Dalla messinscena, creata dal personaggio originario per smascherare la congiura dello zio, si dipana una brillante riflessione sulla capacità di vivere e condividere sentimenti sinceri in un mondo, il nostro, del tutto dipendente dalle reti virtuali, nelle cui maglie inestricabili siamo tutti, chi più chi meno, intrappolati: se non si appare sempre belli, felici, arrivati, non si esiste.
L’esibizionismo domina le nostre giornate, privandoci in modo sempre più pervasivo della possibilità di essere noi stessi, rendendoci confusi, fragili, soli.
Resistere è sempre più difficile. Accettare abitudini condivise dalla maggioranza è più semplice, sempre.
Ogni disagio deve essere allora bandito nel nome di un’apparenza vuota ed effimera, inutile e sterile.
La realtà diventa spettacolo.
Che succede, allora, al teatro?
La magia del palcoscenico si rinnova ritornando a se stessa, come in questo caso.

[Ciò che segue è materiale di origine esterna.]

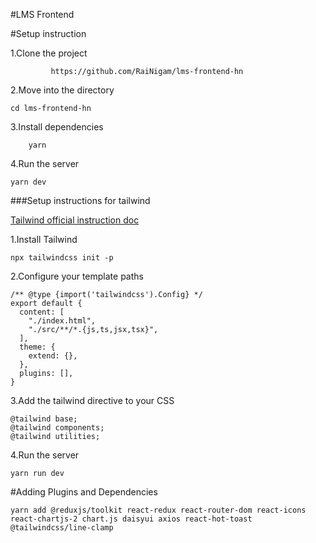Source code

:#LMS Frontend

#Setup instruction 

1.Clone the project
``````
         https://github.com/RaiNigam/lms-frontend-hn
``````

2.Move into the directory
``````
cd lms-frontend-hn
``````

3.Install dependencies
``````
    yarn
``````

4.Run the server
``````
yarn dev
``````


###Setup instructions for tailwind

[Tailwind official instruction doc](https://tailwindcss.com/docs/guides/vite)

1.Install Tailwind 
``````
npx tailwindcss init -p
``````
2.Configure your template paths
``````
/** @type {import('tailwindcss').Config} */
export default {
  content: [
    "./index.html",
    "./src/**/*.{js,ts,jsx,tsx}",
  ],
  theme: {
    extend: {},
  },
  plugins: [],
}
``````
3.Add the tailwind directive to your CSS
``````
@tailwind base;
@tailwind components;
@tailwind utilities;
``````
4.Run the server
``````
yarn run dev
``````
#Adding Plugins and Dependencies
``````
yarn add @reduxjs/toolkit react-redux react-router-dom react-icons react-chartjs-2 chart.js daisyui axios react-hot-toast @tailwindcss/line-clamp
``````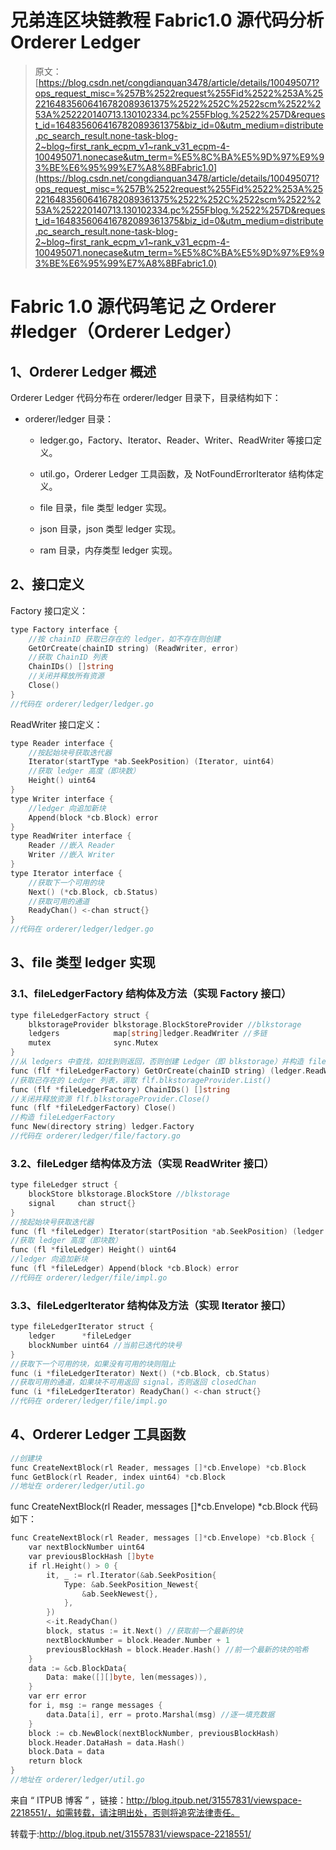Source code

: # 兄弟连区块链教程 Fabric1.0 源代码分析 Orderer Ledger

> 原文：[https://blog.csdn.net/congdianquan3478/article/details/100495071?ops_request_misc=%257B%2522request%255Fid%2522%253A%2522164835606416782089361375%2522%252C%2522scm%2522%253A%252220140713.130102334.pc%255Fblog.%2522%257D&request_id=164835606416782089361375&biz_id=0&utm_medium=distribute.pc_search_result.none-task-blog-2~blog~first_rank_ecpm_v1~rank_v31_ecpm-4-100495071.nonecase&utm_term=%E5%8C%BA%E5%9D%97%E9%93%BE%E6%95%99%E7%A8%8BFabric1.0](https://blog.csdn.net/congdianquan3478/article/details/100495071?ops_request_misc=%257B%2522request%255Fid%2522%253A%2522164835606416782089361375%2522%252C%2522scm%2522%253A%252220140713.130102334.pc%255Fblog.%2522%257D&request_id=164835606416782089361375&biz_id=0&utm_medium=distribute.pc_search_result.none-task-blog-2~blog~first_rank_ecpm_v1~rank_v31_ecpm-4-100495071.nonecase&utm_term=%E5%8C%BA%E5%9D%97%E9%93%BE%E6%95%99%E7%A8%8BFabric1.0)

# Fabric 1.0 源代码笔记 之 Orderer #ledger（Orderer Ledger）

## 1、Orderer Ledger 概述

Orderer Ledger 代码分布在 orderer/ledger 目录下，目录结构如下：

*   orderer/ledger 目录：

    *   ledger.go，Factory、Iterator、Reader、Writer、ReadWriter 等接口定义。

    *   util.go，Orderer Ledger 工具函数，及 NotFoundErrorIterator 结构体定义。

    *   file 目录，file 类型 ledger 实现。

    *   json 目录，json 类型 ledger 实现。

    *   ram 目录，内存类型 ledger 实现。

## 2、接口定义

Factory 接口定义：

```go
type Factory interface {
    //按 chainID 获取已存在的 ledger，如不存在则创建
    GetOrCreate(chainID string) (ReadWriter, error)
    //获取 ChainID 列表
    ChainIDs() []string
    //关闭并释放所有资源
    Close()
}
//代码在 orderer/ledger/ledger.go

```

ReadWriter 接口定义：

```go
type Reader interface {
    //按起始块号获取迭代器
    Iterator(startType *ab.SeekPosition) (Iterator, uint64)
    //获取 ledger 高度（即块数）
    Height() uint64
}
type Writer interface {
    //ledger 向追加新块
    Append(block *cb.Block) error
}
type ReadWriter interface {
    Reader //嵌入 Reader
    Writer //嵌入 Writer
}
type Iterator interface {
    //获取下一个可用的块
    Next() (*cb.Block, cb.Status)
    //获取可用的通道
    ReadyChan() <-chan struct{}
}
//代码在 orderer/ledger/ledger.go

```

## 3、file 类型 ledger 实现

### 3.1、fileLedgerFactory 结构体及方法（实现 Factory 接口）

```go
type fileLedgerFactory struct {
    blkstorageProvider blkstorage.BlockStoreProvider //blkstorage
    ledgers            map[string]ledger.ReadWriter //多链
    mutex              sync.Mutex
}
//从 ledgers 中查找，如找到则返回，否则创建 Ledger（即 blkstorage）并构造 fileLedger
func (flf *fileLedgerFactory) GetOrCreate(chainID string) (ledger.ReadWriter, error)
//获取已存在的 Ledger 列表，调取 flf.blkstorageProvider.List()
func (flf *fileLedgerFactory) ChainIDs() []string
//关闭并释放资源 flf.blkstorageProvider.Close()
func (flf *fileLedgerFactory) Close()
//构造 fileLedgerFactory
func New(directory string) ledger.Factory
//代码在 orderer/ledger/file/factory.go

```

### 3.2、fileLedger 结构体及方法（实现 ReadWriter 接口）

```go
type fileLedger struct {
    blockStore blkstorage.BlockStore //blkstorage
    signal     chan struct{}
}
//按起始块号获取迭代器
func (fl *fileLedger) Iterator(startPosition *ab.SeekPosition) (ledger.Iterator, uint64)
//获取 ledger 高度（即块数）
func (fl *fileLedger) Height() uint64
//ledger 向追加新块
func (fl *fileLedger) Append(block *cb.Block) error
//代码在 orderer/ledger/file/impl.go

```

### 3.3、fileLedgerIterator 结构体及方法（实现 Iterator 接口）

```go
type fileLedgerIterator struct {
    ledger      *fileLedger
    blockNumber uint64 //当前已迭代的块号
}
//获取下一个可用的块，如果没有可用的块则阻止
func (i *fileLedgerIterator) Next() (*cb.Block, cb.Status)
//获取可用的通道，如果块不可用返回 signal，否则返回 closedChan
func (i *fileLedgerIterator) ReadyChan() <-chan struct{}
//代码在 orderer/ledger/file/impl.go

```

## 4、Orderer Ledger 工具函数

```go
//创建块
func CreateNextBlock(rl Reader, messages []*cb.Envelope) *cb.Block
func GetBlock(rl Reader, index uint64) *cb.Block
//地址在 orderer/ledger/util.go

```

func CreateNextBlock(rl Reader, messages []*cb.Envelope) *cb.Block 代码如下：

```go
func CreateNextBlock(rl Reader, messages []*cb.Envelope) *cb.Block {
    var nextBlockNumber uint64
    var previousBlockHash []byte
    if rl.Height() > 0 {
        it, _ := rl.Iterator(&ab.SeekPosition{
            Type: &ab.SeekPosition_Newest{
                &ab.SeekNewest{},
            },
        })
        <-it.ReadyChan()
        block, status := it.Next() //获取前一个最新的块
        nextBlockNumber = block.Header.Number + 1
        previousBlockHash = block.Header.Hash() //前一个最新的块的哈希
    }
    data := &cb.BlockData{
        Data: make([][]byte, len(messages)),
    }
    var err error
    for i, msg := range messages {
        data.Data[i], err = proto.Marshal(msg) //逐一填充数据
    }
    block := cb.NewBlock(nextBlockNumber, previousBlockHash)
    block.Header.DataHash = data.Hash()
    block.Data = data
    return block
}
//地址在 orderer/ledger/util.go

```

来自 “ ITPUB 博客 ” ，链接：http://blog.itpub.net/31557831/viewspace-2218551/，如需转载，请注明出处，否则将追究法律责任。

转载于:http://blog.itpub.net/31557831/viewspace-2218551/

I pochi oggetti di scena, grazie all’abilità pirotecnica carica di fisicità di Gianfranco Berardi e alla presenza essenziale e discreta di Gabriella Casolari, si trasformano nelle cose più impensate.
Nella drammaturgia da loro ideata, Amleto e Ofelia attraversano lo spazio e il tempo e stravolgono la loro stessa essenza per metterci di fronte a noi stessi, per darci la possibilità di riconoscere, attraverso un sottile gioco di specchi, la fatica sempre più gravosa di un’esistenza che impedisce di vivere la complicità con l’altro e pretende con violenza l’adesione a un modello che spesso non ci appartiene; ci porta a spegnere poco a poco, in nome di una falsa spontaneità, ogni aspirazione a vivere emozioni reali e concrete assieme agli altri e a preferire, o piuttosto a rassegnarci di preferire alla sostanza reale una miriade di surrogati virtuali saturi di emoticon sempre più particolari e di “like” onnicomprensivi.
Vivere è un’altra cosa; Amleto e Ofelia, quelli veri, i personaggi nati secoli fa dall’immaginazione di un genio assoluto, lo sanno da sempre e si donano con sincerità oggi come allora, anche quando fingono di essere simili a noi.
La loro fragilità è espressione di una forza di cui dovremmo avere nostalgia.
Gianfranco Berardi, co-autore e coprotagonista assieme a Gabriella Casolari, ha vinto il Premio Ubu 2018 (miglior attore, ex-aequo con Lino Guanciale) con questo spettacolo, appropriatamente inserito dal Teatro Miela di Trieste nella sua “Rassegna ON/OFF – la prosa curiosa”.